━━━━━ SOURCE MATERIAL
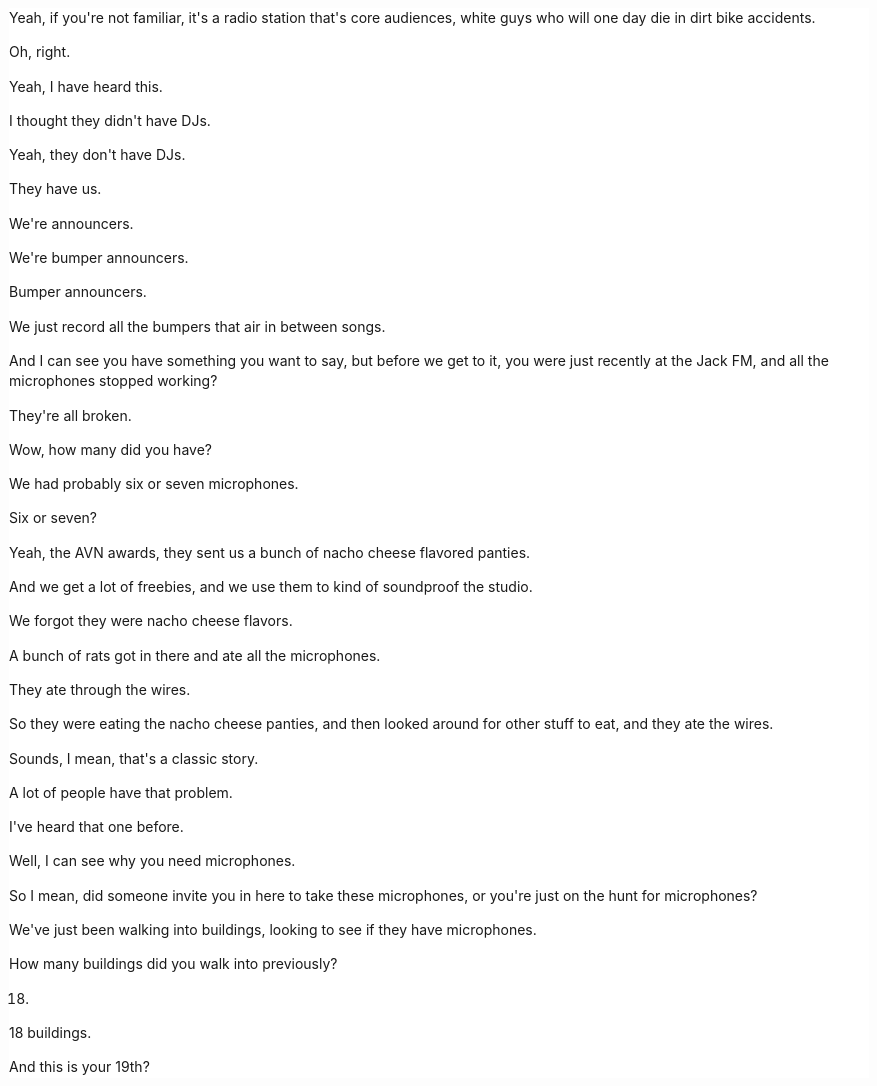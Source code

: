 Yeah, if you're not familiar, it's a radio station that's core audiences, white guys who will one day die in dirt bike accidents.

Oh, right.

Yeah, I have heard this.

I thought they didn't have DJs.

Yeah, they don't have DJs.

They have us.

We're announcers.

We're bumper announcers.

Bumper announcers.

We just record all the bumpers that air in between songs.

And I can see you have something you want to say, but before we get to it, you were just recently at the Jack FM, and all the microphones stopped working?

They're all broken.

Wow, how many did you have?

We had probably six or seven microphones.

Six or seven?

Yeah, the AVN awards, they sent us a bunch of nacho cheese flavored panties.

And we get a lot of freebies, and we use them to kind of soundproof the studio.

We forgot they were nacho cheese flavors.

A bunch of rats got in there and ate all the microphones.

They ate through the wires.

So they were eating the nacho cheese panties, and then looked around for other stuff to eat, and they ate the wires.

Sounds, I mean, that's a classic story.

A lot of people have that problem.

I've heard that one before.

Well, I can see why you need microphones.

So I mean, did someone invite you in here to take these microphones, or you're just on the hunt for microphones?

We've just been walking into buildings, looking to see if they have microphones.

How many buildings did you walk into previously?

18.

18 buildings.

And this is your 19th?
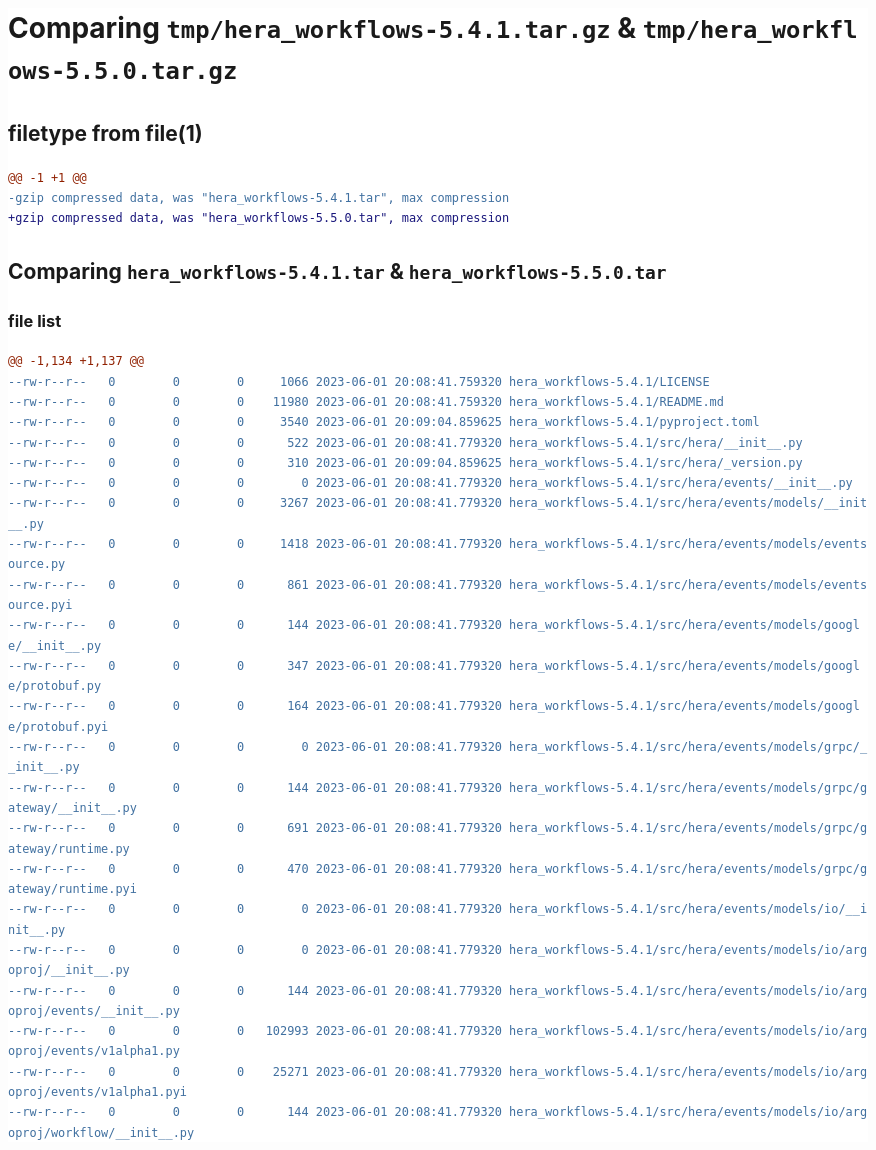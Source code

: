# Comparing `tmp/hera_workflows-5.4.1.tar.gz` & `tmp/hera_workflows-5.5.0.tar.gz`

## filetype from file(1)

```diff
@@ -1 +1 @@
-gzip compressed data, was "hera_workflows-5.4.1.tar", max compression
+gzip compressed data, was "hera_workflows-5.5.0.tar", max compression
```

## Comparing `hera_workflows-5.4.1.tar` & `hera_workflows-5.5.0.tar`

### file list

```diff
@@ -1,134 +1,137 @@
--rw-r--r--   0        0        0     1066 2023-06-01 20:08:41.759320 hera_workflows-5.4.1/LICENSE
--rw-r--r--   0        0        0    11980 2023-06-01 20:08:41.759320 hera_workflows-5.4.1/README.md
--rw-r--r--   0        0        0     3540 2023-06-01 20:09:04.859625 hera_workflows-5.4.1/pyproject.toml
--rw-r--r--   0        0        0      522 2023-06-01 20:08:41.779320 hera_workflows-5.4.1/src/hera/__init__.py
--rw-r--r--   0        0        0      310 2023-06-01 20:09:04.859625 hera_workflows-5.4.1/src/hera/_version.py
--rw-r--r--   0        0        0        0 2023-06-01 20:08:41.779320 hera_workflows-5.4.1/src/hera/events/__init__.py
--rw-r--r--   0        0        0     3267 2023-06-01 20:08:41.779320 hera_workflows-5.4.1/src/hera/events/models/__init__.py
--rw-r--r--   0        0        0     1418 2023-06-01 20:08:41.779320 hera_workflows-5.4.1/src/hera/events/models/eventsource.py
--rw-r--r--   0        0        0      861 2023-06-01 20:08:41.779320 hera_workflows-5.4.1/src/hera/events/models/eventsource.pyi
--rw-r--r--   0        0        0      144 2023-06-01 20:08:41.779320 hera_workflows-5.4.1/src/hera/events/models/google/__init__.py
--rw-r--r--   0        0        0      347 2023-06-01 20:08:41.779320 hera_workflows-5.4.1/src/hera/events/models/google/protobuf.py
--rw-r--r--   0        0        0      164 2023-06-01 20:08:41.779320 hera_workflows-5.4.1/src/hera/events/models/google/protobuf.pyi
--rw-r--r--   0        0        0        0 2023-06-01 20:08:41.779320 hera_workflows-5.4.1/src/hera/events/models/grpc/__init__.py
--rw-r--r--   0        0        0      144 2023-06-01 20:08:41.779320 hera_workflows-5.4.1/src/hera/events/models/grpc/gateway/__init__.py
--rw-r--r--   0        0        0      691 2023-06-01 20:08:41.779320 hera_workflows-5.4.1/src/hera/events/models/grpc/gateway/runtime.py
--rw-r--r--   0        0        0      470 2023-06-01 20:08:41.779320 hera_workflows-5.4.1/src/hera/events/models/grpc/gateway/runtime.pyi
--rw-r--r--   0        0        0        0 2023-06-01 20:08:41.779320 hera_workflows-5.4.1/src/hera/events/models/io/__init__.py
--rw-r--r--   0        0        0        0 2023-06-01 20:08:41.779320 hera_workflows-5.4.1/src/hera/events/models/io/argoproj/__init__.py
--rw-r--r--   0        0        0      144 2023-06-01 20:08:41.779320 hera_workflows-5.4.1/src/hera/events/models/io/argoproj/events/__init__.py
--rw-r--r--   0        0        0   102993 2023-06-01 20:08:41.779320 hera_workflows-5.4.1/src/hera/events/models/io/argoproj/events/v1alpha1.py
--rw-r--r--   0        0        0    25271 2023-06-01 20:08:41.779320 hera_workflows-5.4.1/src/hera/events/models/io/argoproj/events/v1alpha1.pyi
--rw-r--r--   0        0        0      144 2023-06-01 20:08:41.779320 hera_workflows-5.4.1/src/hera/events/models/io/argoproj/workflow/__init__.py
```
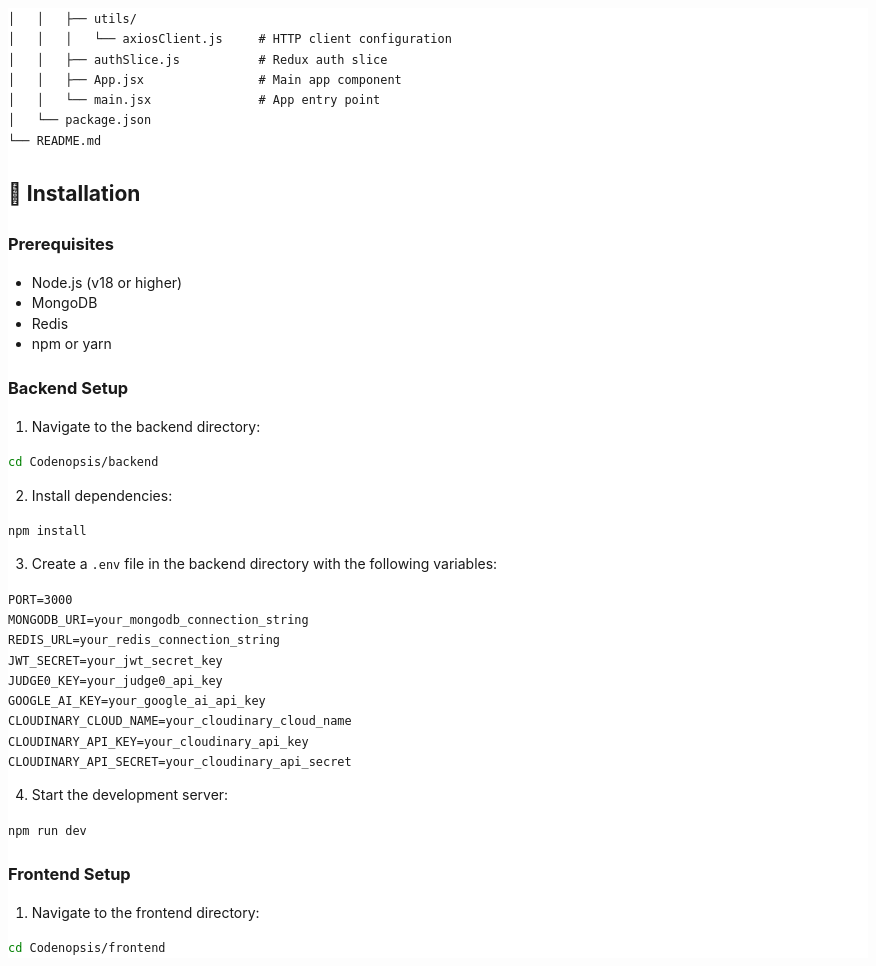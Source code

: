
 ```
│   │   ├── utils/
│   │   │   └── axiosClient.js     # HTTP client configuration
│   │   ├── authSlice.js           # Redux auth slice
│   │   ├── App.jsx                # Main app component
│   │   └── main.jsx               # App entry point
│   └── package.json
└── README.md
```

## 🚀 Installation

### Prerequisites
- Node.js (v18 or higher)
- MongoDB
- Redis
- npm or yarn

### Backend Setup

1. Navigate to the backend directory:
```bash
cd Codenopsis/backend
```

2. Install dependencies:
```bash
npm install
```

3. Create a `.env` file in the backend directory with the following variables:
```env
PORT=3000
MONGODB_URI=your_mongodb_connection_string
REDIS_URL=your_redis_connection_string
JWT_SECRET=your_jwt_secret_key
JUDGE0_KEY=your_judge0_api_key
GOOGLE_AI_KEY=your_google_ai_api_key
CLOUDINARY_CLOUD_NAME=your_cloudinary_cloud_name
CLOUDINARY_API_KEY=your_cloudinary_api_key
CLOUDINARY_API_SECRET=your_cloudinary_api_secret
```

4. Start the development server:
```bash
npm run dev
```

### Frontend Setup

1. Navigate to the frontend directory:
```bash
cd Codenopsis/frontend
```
━━━━━━━━━━
Give back, exactly as written, the lines from the top of the material through the line with "We just record", ends included and pictures left aside.

Source code

: Yeah, if you're not familiar, it's a radio station that's core audiences, white guys who will one day die in dirt bike accidents.

Oh, right.

Yeah, I have heard this.

I thought they didn't have DJs.

Yeah, they don't have DJs.

They have us.

We're announcers.

We're bumper announcers.

Bumper announcers.

We just record all the bumpers that air in between songs.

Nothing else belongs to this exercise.